The White House said that collecting $117 billion would take about 12 years, but Treasury officials said losses were likely to be smaller. Still, with postrecession deficits at levels unseen since World War II and Wall Street never broadly popular, the pressure on a future president and Congress to keep the tax in place is likely to be substantial. Administration officials did not outline any provision for having the tax expire once all the money is recouped.
Big banks object that most of them already have repaid the government with interest. The administration, anticipating that argument, called its tax a “financial crisis responsibility fee” aimed at those institutions whose risk-taking caused the problem in the first place.
The losses from the bailout fund are expected from money paid to rescue Chrysler and General Motors and the insurance giant American International Group, and from a program to help homeowners avert foreclosures. But big banks shared in the A.I.G. bailout, splitting about $60 billion to receive full repayment for their financial trades with the company.
Mr. Obama’s economic team began seeking a bank fee last August, even as the administration — and in particular the Treasury secretary, Timothy F. Geithner — was being attacked by critics on the left and right as too cozy with Wall Street. Criticism picked up last year after Mr. Geithner opposed an effort by the European Union to impose a global tax on financial transactions.
Mr. Geithner said such a tax would be passed through to customers. The administration now argues that big banks will not be able to pass on the costs of its levy without risking a loss of market share to rivals that are not subject to the tax.
The proposal, which Mr. Obama will include in his budget in February, would require Congress’s approval.
Democrats said the tax had good prospects in a midterm election year. The White House believes Republicans are in a box, unable to oppose the tax without being cast as allies of fat-cat bankers. Also, the 2008 bailout program is less popular among Republican voters than among Democrats, polls show; the issue helped give rise to the conservative Tea Party Movement.
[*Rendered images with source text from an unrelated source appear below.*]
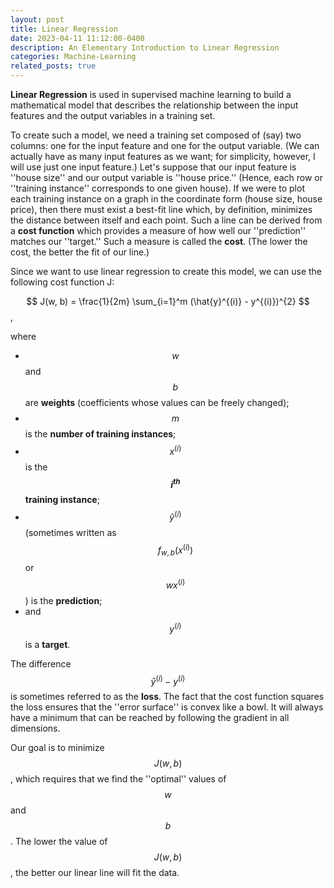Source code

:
 ```yaml
---
layout: post
title: Linear Regression
date: 2023-04-11 11:12:00-0400
description: An Elementary Introduction to Linear Regression
categories: Machine-Learning
related_posts: true
---
```


__Linear Regression__ is used in supervised machine learning to build a mathematical model that describes the relationship between the input features and the output variables in a training set. 

To create such a model, we need a training set composed of (say) two columns: one for the input feature and one for the output variable. (We can actually have as many input features as we want; for simplicity, however, I will use just one input feature.) Let's suppose that our input feature is ''house size'' and our output variable is ''house price.'' (Hence, each row or ''training instance'' corresponds to one given house). If we were to plot each training instance on a graph in the coordinate form (house size, house price), then there must exist a best-fit line which, by definition, minimizes the distance between itself and each point. Such a line can be derived from a __cost function__ which provides a measure of how well our ''prediction'' matches our ''target.'' Such a measure is called the __cost__. (The lower the cost, the better the fit of our line.)  

Since we want to use linear regression to create this model, we can use the following cost function J:

$$
J(w, b) = \frac{1}{2m} \sum_{i=1}^m (\hat{y}^{(i)} - y^{(i)})^{2}
$$,

where 
- $$w$$ and $$b$$ are __weights__ (coefficients whose values can be freely changed);
- $$m$$ is the __number of training instances__;
- $$x^{(i)}$$ is the __$$i^{th}$$ training instance__;
- $$\hat{y}^{(i)}$$ (sometimes written as $$f_{w, b}(x^{(i)})$$ or $$wx^{(i)}$$) is the __prediction__;
- and $$y^{(i)}$$ is a __target__.  

The difference $$\hat{y}^{(i)} - y^{(i)}$$ is sometimes referred to as the __loss__. The fact that the cost function squares the loss ensures that the ''error surface'' is convex like a bowl. It will always have a minimum that can be reached by following the gradient in all dimensions.

Our goal is to minimize $$J(w, b)$$, which requires that we find the ''optimal'' values of $$w$$ and $$b$$. The lower the value of $$J(w, b)$$, the better our linear line will fit the data.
The delays inherent in the legislative process could give the banking lobby time to muster formidable opposition, especially in the Senate — just as the industry has been able to stall and weaken the administration’s initiative to tighten regulation of the financial system.
But in such fights, smaller community banks are the more influential force, given their presence in nearly every lawmaker’s district. By exempting smaller banks from the tax, the administration divided the industry lobby and left less popular big banks on their own.
Some bankers acknowledged that the tax might be acceptable if it headed off tougher measures, like a bonus tax. It also would not have a huge impact on the biggest firms’ bottom lines. Still, lobbyists are mobilizing.
“This tax is strictly political,” said Steve Bartlett, chief executive of the Financial Services Roundtable, which represents the largest banking, insurance and investment companies.
The tax would apply to about 50 companies and would impose the greatest burden on firms that rely less on customer deposits. Citigroup could face a $2.2 billion annual assessment, according to an analysis by Concept Capital in Washington; JPMorgan Chase and Bank of America might each pay close to $2 billion. Goldman Sachs and Morgan Stanley would also pay similarly high assessments.
“The irony is it hurts the weaker banks more than the stronger banks,” said Meredith Whitney, a prominent financial services analyst. “To think that it won’t come out of consumers and businesses is mistaken.”
The tax would amount to about $1.5 million for every $1 billion in bank assets subject to the fee. It would apply to all of a company’s assets except for what is known as a bank’s Tier 1 capital, including common stock, or its insured deposits from savers, for which banks already pay a fee to the Federal Deposit Insurance Corporation.